Courtesy of Fortune Magazine:

“It’s probably going to take a bit of time.”

Some of America’s top producers of TV content are saying no to video deals with the world’s biggest social media site.

Facebook FB -0.04% has been trying to woo the NFL, Comcast’s NBC Universal CMCSA -0.35% , Disney’s ABC DIS -0.95% , and other “premium content” creators to purchase “Suggested Video” ads and Facebook Live features used 0n the company’s site, but so far most of the major players have declined its advances, The Wall Street Journal reports.

Facebook’s Suggested Video ads were introduced last year to compete with Google’s YouTube. When users click to view videos in their Facebook Newsfeed, the ads appear as “Related Videos” beneath the video being viewed.

Networks fear the ad feature and Facebook Live content will compete with programmers’ own video sharing features and take traffic away from their self-hosted digital content, The Journal reports.

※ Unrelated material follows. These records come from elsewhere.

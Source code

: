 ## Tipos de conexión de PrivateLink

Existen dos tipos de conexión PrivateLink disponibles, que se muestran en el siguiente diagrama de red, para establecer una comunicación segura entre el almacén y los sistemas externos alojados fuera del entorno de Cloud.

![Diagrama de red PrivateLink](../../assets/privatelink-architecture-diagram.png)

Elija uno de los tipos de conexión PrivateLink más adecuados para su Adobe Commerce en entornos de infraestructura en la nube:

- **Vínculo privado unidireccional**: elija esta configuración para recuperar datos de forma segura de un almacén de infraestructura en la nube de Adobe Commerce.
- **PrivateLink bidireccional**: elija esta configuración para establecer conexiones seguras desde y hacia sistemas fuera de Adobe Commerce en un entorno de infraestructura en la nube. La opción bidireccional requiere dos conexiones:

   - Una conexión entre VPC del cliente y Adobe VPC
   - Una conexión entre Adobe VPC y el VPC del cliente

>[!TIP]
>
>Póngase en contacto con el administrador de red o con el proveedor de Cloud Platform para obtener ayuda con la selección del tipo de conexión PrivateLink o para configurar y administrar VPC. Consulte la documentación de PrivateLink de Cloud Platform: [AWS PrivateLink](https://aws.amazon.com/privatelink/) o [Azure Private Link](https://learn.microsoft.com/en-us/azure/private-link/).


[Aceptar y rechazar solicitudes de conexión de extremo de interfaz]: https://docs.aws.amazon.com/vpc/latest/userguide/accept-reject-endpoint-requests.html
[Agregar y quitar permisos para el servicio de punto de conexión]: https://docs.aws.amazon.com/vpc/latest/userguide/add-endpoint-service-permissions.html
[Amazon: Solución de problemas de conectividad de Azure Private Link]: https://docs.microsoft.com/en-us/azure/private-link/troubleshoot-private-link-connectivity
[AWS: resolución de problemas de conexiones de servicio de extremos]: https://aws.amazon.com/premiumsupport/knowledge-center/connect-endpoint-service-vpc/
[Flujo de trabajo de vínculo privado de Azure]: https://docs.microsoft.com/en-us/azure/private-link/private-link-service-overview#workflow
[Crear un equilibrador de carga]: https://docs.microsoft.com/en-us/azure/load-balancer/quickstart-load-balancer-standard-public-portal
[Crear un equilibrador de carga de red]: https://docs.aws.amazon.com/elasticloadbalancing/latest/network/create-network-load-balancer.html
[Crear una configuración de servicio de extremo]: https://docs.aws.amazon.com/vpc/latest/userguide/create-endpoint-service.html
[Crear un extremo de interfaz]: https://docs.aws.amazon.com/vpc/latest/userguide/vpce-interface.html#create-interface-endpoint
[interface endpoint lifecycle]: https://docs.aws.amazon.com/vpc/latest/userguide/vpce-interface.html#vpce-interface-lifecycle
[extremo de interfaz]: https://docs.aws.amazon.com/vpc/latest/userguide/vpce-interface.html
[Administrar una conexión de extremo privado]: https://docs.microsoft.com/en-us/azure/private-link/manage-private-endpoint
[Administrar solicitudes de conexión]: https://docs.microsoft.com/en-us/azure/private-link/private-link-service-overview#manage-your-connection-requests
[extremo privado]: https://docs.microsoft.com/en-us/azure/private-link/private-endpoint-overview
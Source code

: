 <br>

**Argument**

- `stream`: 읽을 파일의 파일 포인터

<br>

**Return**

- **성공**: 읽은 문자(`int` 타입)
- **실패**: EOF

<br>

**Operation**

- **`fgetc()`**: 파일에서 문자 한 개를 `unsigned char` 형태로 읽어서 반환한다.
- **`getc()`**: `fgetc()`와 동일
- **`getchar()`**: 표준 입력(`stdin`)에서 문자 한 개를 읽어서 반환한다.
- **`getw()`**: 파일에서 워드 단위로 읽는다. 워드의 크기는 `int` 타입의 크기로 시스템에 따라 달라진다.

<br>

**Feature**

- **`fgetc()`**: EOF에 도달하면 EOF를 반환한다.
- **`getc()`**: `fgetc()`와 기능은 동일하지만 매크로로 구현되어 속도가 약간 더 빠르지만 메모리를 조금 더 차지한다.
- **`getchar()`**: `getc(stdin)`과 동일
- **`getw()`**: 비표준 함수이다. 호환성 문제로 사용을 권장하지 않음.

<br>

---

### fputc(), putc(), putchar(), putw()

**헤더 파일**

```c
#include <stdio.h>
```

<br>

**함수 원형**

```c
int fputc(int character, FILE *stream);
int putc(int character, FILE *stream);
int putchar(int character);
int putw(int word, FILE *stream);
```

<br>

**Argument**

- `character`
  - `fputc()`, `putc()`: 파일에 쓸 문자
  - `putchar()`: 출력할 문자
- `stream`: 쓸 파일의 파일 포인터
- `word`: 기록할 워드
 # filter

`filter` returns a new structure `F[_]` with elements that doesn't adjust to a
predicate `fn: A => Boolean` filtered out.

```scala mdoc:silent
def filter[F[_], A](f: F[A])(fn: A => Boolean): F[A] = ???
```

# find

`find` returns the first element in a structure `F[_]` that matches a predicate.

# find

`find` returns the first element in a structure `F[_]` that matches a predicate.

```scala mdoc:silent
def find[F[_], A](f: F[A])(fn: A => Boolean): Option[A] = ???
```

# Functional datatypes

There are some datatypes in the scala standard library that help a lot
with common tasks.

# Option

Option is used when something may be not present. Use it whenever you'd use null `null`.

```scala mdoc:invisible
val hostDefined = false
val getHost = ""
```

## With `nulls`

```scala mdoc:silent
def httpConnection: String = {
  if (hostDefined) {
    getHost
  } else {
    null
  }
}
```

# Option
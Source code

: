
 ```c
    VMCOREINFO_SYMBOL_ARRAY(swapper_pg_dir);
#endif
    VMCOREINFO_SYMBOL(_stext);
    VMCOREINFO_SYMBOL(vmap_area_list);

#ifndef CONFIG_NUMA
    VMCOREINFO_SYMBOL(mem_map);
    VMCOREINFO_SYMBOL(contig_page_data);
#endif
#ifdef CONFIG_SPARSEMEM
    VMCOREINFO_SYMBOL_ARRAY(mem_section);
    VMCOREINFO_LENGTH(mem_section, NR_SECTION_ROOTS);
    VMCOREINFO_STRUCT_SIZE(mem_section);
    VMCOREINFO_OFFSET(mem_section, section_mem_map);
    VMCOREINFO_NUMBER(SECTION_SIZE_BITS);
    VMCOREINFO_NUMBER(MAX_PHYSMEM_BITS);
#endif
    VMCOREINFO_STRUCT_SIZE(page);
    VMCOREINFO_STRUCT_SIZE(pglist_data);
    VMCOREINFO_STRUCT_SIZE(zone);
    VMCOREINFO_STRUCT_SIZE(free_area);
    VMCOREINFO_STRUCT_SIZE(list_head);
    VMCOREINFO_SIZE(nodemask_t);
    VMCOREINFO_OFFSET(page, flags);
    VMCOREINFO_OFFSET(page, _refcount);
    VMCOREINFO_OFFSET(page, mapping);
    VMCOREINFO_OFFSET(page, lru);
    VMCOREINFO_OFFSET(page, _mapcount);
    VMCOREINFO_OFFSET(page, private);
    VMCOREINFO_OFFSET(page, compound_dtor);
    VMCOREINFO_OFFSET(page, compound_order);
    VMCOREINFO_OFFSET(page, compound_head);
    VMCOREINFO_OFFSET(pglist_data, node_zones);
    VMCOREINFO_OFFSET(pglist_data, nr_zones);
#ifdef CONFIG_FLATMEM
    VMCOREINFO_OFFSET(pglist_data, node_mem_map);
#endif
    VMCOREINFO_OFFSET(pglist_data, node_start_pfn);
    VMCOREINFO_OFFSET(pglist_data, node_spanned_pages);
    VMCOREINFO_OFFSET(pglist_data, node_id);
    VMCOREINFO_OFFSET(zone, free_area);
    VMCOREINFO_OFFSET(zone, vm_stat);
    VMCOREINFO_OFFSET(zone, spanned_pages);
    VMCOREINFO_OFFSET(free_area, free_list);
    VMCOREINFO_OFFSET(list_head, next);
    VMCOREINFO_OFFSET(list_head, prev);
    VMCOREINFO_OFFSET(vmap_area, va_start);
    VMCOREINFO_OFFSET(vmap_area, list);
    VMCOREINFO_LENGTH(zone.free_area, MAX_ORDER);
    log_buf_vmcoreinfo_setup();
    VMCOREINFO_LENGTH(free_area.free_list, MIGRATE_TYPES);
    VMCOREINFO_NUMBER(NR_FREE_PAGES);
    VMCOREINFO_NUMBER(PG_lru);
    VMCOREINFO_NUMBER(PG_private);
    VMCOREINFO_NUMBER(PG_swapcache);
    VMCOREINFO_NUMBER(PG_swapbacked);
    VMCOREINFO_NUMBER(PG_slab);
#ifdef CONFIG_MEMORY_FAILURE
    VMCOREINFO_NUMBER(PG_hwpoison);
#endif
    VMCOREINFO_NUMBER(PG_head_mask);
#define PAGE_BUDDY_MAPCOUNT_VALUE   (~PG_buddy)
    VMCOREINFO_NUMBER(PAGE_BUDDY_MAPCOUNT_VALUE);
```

Even Time Warner, which inked a one-year, $2.5 million contract with Facebook to produce live video content, isn’t sure if it can turn a profit from the venture.

“If we can’t figure out a way to monetize it, it’s hard to see the long-term viability,” Time Warner Editorial EVP Andrew Morse told The Journal.

Facebook has been fiercely competing with Twitter TWTR -1.21% for marketshare in the still-emerging social live stream and video content sector, spending millions to secure live stream deals with YouTube celebrities and BuzzFeed since introducing the feature last year.